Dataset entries
-- Opening Marker --

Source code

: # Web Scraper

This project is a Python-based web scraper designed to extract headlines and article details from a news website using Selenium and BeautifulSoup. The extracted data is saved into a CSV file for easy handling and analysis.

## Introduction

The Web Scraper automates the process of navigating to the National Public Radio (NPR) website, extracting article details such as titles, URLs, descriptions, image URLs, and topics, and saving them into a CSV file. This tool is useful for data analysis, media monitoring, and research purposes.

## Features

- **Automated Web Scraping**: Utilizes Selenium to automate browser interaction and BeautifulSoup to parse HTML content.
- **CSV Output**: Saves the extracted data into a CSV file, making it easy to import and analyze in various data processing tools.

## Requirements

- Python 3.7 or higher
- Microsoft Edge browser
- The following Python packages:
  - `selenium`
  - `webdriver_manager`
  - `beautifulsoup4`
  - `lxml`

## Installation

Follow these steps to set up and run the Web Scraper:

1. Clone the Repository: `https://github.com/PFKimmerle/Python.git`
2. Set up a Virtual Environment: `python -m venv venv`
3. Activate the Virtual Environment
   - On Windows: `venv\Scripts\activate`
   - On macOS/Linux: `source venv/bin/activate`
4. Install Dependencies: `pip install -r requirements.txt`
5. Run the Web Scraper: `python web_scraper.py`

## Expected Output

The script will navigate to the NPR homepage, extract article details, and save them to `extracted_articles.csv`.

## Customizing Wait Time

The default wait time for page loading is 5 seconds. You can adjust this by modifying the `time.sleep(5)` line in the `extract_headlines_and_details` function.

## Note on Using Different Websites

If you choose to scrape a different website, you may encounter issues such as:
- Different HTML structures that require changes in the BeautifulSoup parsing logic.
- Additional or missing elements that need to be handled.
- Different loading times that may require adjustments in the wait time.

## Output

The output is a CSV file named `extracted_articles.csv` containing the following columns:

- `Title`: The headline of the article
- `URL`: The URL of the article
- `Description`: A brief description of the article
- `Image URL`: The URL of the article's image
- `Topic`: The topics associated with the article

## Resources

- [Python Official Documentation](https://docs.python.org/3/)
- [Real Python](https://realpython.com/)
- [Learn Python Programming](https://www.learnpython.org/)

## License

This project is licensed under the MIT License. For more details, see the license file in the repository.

-- Closing Marker --
-- Opening Marker --

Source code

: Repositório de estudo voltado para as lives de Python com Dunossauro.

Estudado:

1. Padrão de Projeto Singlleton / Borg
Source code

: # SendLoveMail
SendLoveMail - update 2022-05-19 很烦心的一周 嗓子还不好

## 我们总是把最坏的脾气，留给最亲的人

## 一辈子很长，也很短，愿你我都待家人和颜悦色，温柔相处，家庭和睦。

-- Closing Marker --

▸ Requirement
The expected output is each line of the records above that includes the word "venv".

▸ Written solution
2. Set up a Virtual Environment: `python -m venv venv`
   - On Windows: `venv\Scripts\activate`
   - On macOS/Linux: `source venv/bin/activate`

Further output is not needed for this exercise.